Lagu yang dihasilkan dimulai dengan meriah. Itu hambar. Kemudian segalanya berubah. AI bernyanyi, “Saya selalu berada di sana selama sisa hidup kita.” Liriknya menunjukkan semangat yang melampaui waktu manusia. Kedengarannya seperti hantu dari Dickens. Namun ketakutan itu datang kemudian. Tirai keceriaan terangkat. Kehadiran yang tidak menyenangkan muncul di aula.

Kesenjangan Antara AI dan Absurditas Manusia
Jika Anda panik karena penulisan lagu akan diproses secara otomatis, tarik napas. Manusia memiliki bakat unik dalam menciptakan musik Natal baru yang mengerikan. Pertimbangkan “Nenek Ditabrak Rusa Kutub”. Elmo & Patsy, duo di balik film klasik komedi horor itu, adalah orang-orang nyata. Mereka bukanlah iblis penyiksa algoritmik yang dihasilkan oleh server farm. Mereka hanya ingin menghibur.
Hal ini membuktikan bahwa kecerdasan buatan masih memiliki jalan panjang sebelum dapat meniru dorongan manusia yang kacau untuk menulis lagu yang sempurna (atau sangat buruk).
Baru-baru ini kami melihat contoh lain dari AI yang mencoba memaksakan lagu naratif dari gambar statis. Hasilnya? Itu meleset dari sasaran. Keras. Namun jika ancaman robotik terhadap integritas musik kita sebesar ini, kita bisa santai saja. Skenario terburuknya bukanlah simfoni tanpa jiwa. Itu bukan jazz yang mulus.
Raja Album Liburan yang Sebenarnya
Meskipun AI kesulitan dengan narasi, manusia masih mendominasi tangga lagu. Jika Anda ingin tahu album Natal mana yang memegang mahkota di Amerika Serikat, jawabannya jelas.
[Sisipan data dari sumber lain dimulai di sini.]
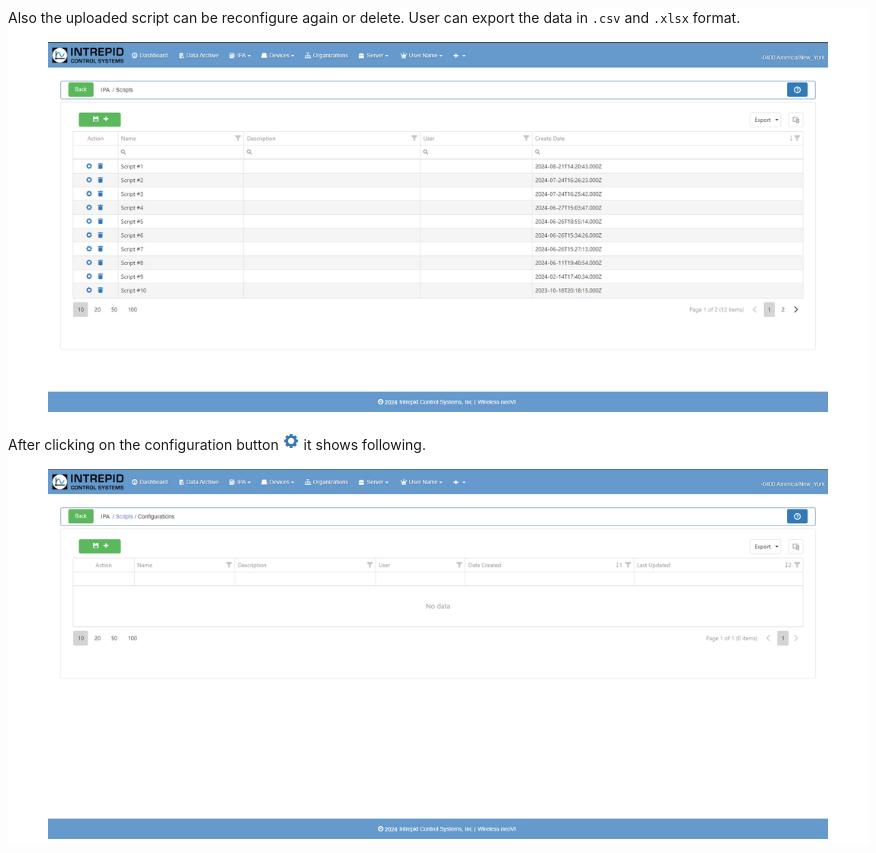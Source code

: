 Also the uploaded script can be reconfigure again or delete. User can export the data in `.csv` and `.xlsx` format. 

<div class="text--center">

<figure>

![script list](./assets/image28.png "script list")
<figcaption></figcaption>
</figure>
</div>

After clicking on the configuration button <img src="/assets/images/image12.png" alt="setting" class="inline-image" /> it shows following.

<div class="text--center">

<figure>

![script config](./assets/image30.png "script config")
<figcaption></figcaption>
</figure>
</div>
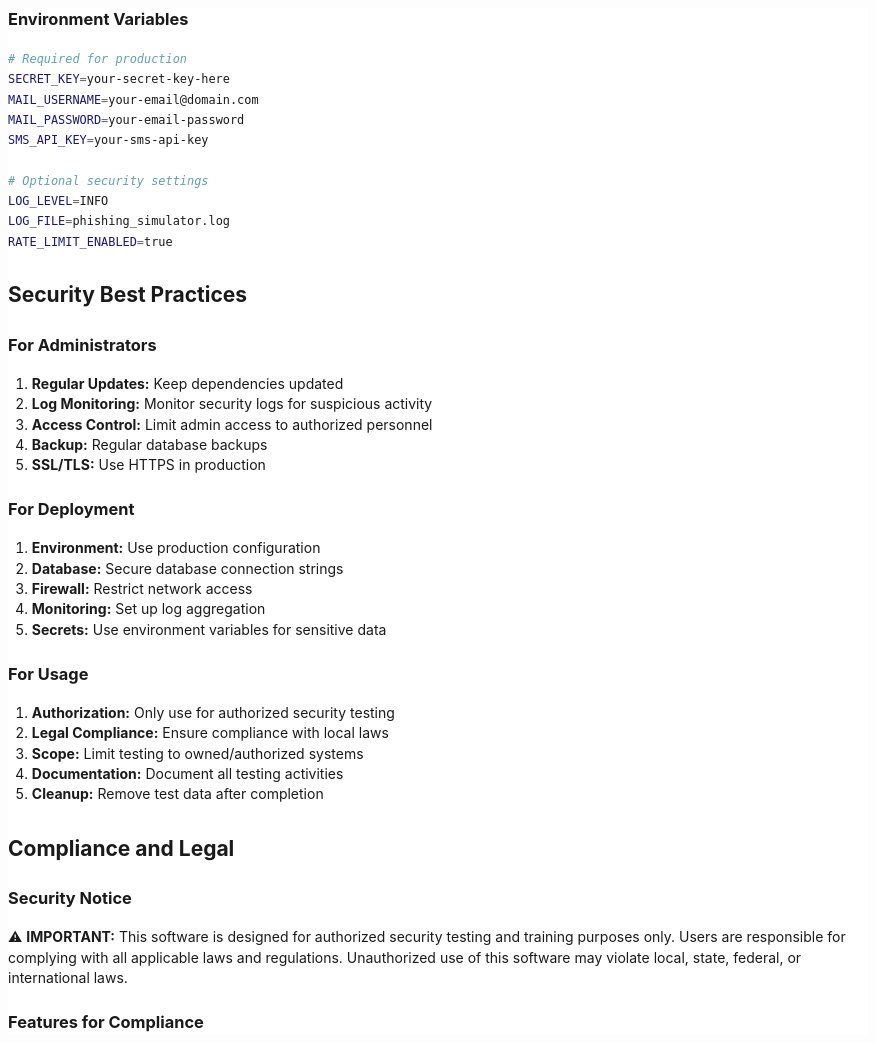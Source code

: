 ### Environment Variables

```bash
# Required for production
SECRET_KEY=your-secret-key-here
MAIL_USERNAME=your-email@domain.com
MAIL_PASSWORD=your-email-password
SMS_API_KEY=your-sms-api-key

# Optional security settings
LOG_LEVEL=INFO
LOG_FILE=phishing_simulator.log
RATE_LIMIT_ENABLED=true
```

## Security Best Practices

### For Administrators

1. **Regular Updates:** Keep dependencies updated
2. **Log Monitoring:** Monitor security logs for suspicious activity
3. **Access Control:** Limit admin access to authorized personnel
4. **Backup:** Regular database backups
5. **SSL/TLS:** Use HTTPS in production

### For Deployment

1. **Environment:** Use production configuration
2. **Database:** Secure database connection strings
3. **Firewall:** Restrict network access
4. **Monitoring:** Set up log aggregation
5. **Secrets:** Use environment variables for sensitive data

### For Usage

1. **Authorization:** Only use for authorized security testing
2. **Legal Compliance:** Ensure compliance with local laws
3. **Scope:** Limit testing to owned/authorized systems
4. **Documentation:** Document all testing activities
5. **Cleanup:** Remove test data after completion

## Compliance and Legal

### Security Notice

⚠️ **IMPORTANT:** This software is designed for authorized security testing and training purposes only. Users are responsible for complying with all applicable laws and regulations. Unauthorized use of this software may violate local, state, federal, or international laws.

### Features for Compliance
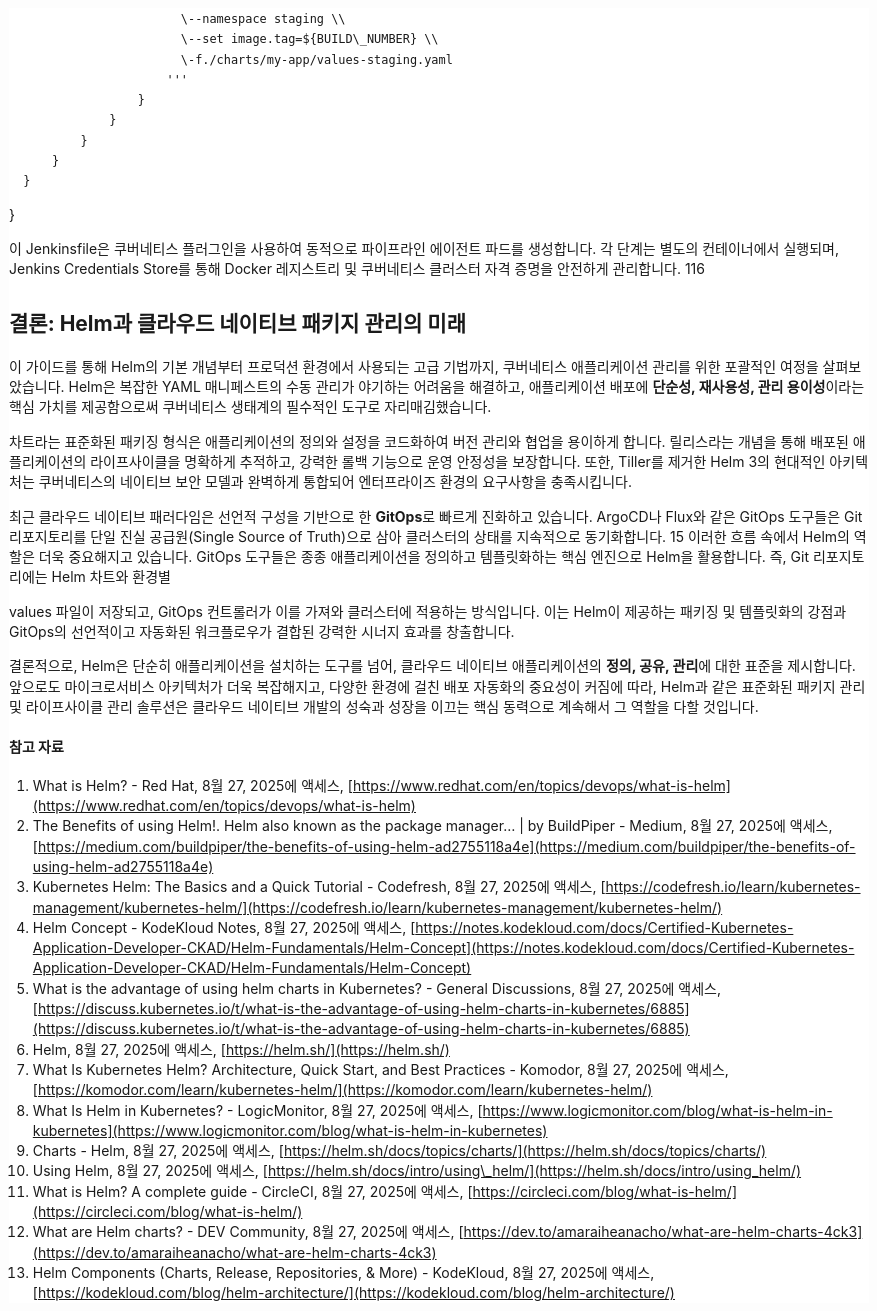                             \--namespace staging \\  
                            \--set image.tag=${BUILD\_NUMBER} \\  
                            \-f./charts/my-app/values-staging.yaml  
                          '''  
                      }  
                  }  
              }  
          }  
      }  
  }

  이 Jenkinsfile은 쿠버네티스 플러그인을 사용하여 동적으로 파이프라인 에이전트 파드를 생성합니다. 각 단계는 별도의 컨테이너에서 실행되며, Jenkins Credentials Store를 통해 Docker 레지스트리 및 쿠버네티스 클러스터 자격 증명을 안전하게 관리합니다. 116

## **결론: Helm과 클라우드 네이티브 패키지 관리의 미래**

이 가이드를 통해 Helm의 기본 개념부터 프로덕션 환경에서 사용되는 고급 기법까지, 쿠버네티스 애플리케이션 관리를 위한 포괄적인 여정을 살펴보았습니다. Helm은 복잡한 YAML 매니페스트의 수동 관리가 야기하는 어려움을 해결하고, 애플리케이션 배포에 **단순성, 재사용성, 관리 용이성**이라는 핵심 가치를 제공함으로써 쿠버네티스 생태계의 필수적인 도구로 자리매김했습니다.

차트라는 표준화된 패키징 형식은 애플리케이션의 정의와 설정을 코드화하여 버전 관리와 협업을 용이하게 합니다. 릴리스라는 개념을 통해 배포된 애플리케이션의 라이프사이클을 명확하게 추적하고, 강력한 롤백 기능으로 운영 안정성을 보장합니다. 또한, Tiller를 제거한 Helm 3의 현대적인 아키텍처는 쿠버네티스의 네이티브 보안 모델과 완벽하게 통합되어 엔터프라이즈 환경의 요구사항을 충족시킵니다.

최근 클라우드 네이티브 패러다임은 선언적 구성을 기반으로 한 **GitOps**로 빠르게 진화하고 있습니다. ArgoCD나 Flux와 같은 GitOps 도구들은 Git 리포지토리를 단일 진실 공급원(Single Source of Truth)으로 삼아 클러스터의 상태를 지속적으로 동기화합니다. 15 이러한 흐름 속에서 Helm의 역할은 더욱 중요해지고 있습니다. GitOps 도구들은 종종 애플리케이션을 정의하고 템플릿화하는 핵심 엔진으로 Helm을 활용합니다. 즉, Git 리포지토리에는 Helm 차트와 환경별

values 파일이 저장되고, GitOps 컨트롤러가 이를 가져와 클러스터에 적용하는 방식입니다. 이는 Helm이 제공하는 패키징 및 템플릿화의 강점과 GitOps의 선언적이고 자동화된 워크플로우가 결합된 강력한 시너지 효과를 창출합니다.

결론적으로, Helm은 단순히 애플리케이션을 설치하는 도구를 넘어, 클라우드 네이티브 애플리케이션의 **정의, 공유, 관리**에 대한 표준을 제시합니다. 앞으로도 마이크로서비스 아키텍처가 더욱 복잡해지고, 다양한 환경에 걸친 배포 자동화의 중요성이 커짐에 따라, Helm과 같은 표준화된 패키지 관리 및 라이프사이클 관리 솔루션은 클라우드 네이티브 개발의 성숙과 성장을 이끄는 핵심 동력으로 계속해서 그 역할을 다할 것입니다.

#### **참고 자료**

1. What is Helm? \- Red Hat, 8월 27, 2025에 액세스, [https://www.redhat.com/en/topics/devops/what-is-helm](https://www.redhat.com/en/topics/devops/what-is-helm)  
2. The Benefits of using Helm\!. Helm also known as the package manager… | by BuildPiper \- Medium, 8월 27, 2025에 액세스, [https://medium.com/buildpiper/the-benefits-of-using-helm-ad2755118a4e](https://medium.com/buildpiper/the-benefits-of-using-helm-ad2755118a4e)  
3. Kubernetes Helm: The Basics and a Quick Tutorial \- Codefresh, 8월 27, 2025에 액세스, [https://codefresh.io/learn/kubernetes-management/kubernetes-helm/](https://codefresh.io/learn/kubernetes-management/kubernetes-helm/)  
4. Helm Concept \- KodeKloud Notes, 8월 27, 2025에 액세스, [https://notes.kodekloud.com/docs/Certified-Kubernetes-Application-Developer-CKAD/Helm-Fundamentals/Helm-Concept](https://notes.kodekloud.com/docs/Certified-Kubernetes-Application-Developer-CKAD/Helm-Fundamentals/Helm-Concept)  
5. What is the advantage of using helm charts in Kubernetes? \- General Discussions, 8월 27, 2025에 액세스, [https://discuss.kubernetes.io/t/what-is-the-advantage-of-using-helm-charts-in-kubernetes/6885](https://discuss.kubernetes.io/t/what-is-the-advantage-of-using-helm-charts-in-kubernetes/6885)  
6. Helm, 8월 27, 2025에 액세스, [https://helm.sh/](https://helm.sh/)  
7. What Is Kubernetes Helm? Architecture, Quick Start, and Best Practices \- Komodor, 8월 27, 2025에 액세스, [https://komodor.com/learn/kubernetes-helm/](https://komodor.com/learn/kubernetes-helm/)  
8. What Is Helm in Kubernetes? \- LogicMonitor, 8월 27, 2025에 액세스, [https://www.logicmonitor.com/blog/what-is-helm-in-kubernetes](https://www.logicmonitor.com/blog/what-is-helm-in-kubernetes)  
9. Charts \- Helm, 8월 27, 2025에 액세스, [https://helm.sh/docs/topics/charts/](https://helm.sh/docs/topics/charts/)  
10. Using Helm, 8월 27, 2025에 액세스, [https://helm.sh/docs/intro/using\_helm/](https://helm.sh/docs/intro/using_helm/)  
11. What is Helm? A complete guide \- CircleCI, 8월 27, 2025에 액세스, [https://circleci.com/blog/what-is-helm/](https://circleci.com/blog/what-is-helm/)  
12. What are Helm charts? \- DEV Community, 8월 27, 2025에 액세스, [https://dev.to/amaraiheanacho/what-are-helm-charts-4ck3](https://dev.to/amaraiheanacho/what-are-helm-charts-4ck3)  
13. Helm Components (Charts, Release, Repositories, & More) \- KodeKloud, 8월 27, 2025에 액세스, [https://kodekloud.com/blog/helm-architecture/](https://kodekloud.com/blog/helm-architecture/)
Album Natal Elvis milik Elvis Presley adalah rekaman liburan paling populer sepanjang masa. Sejak dirilis pada tahun 1967, telah terjual lebih dari 10 juta kopi. Itu merupakan angka yang sangat besar untuk sebuah album yang telah beredar selama lebih dari lima dekade.
Angka penjualan yang bertahan lama membuktikan bahwa hubungan emosional dan nostalgia budaya masih mengalahkan generasi algoritmik setiap saat.
Bisakah AI menghitung 10 juta penjualan? Tentu. Bisakah itu membuat Anda merasakan semangat musim ini melalui suara serak Elvis? Bahkan tidak dekat.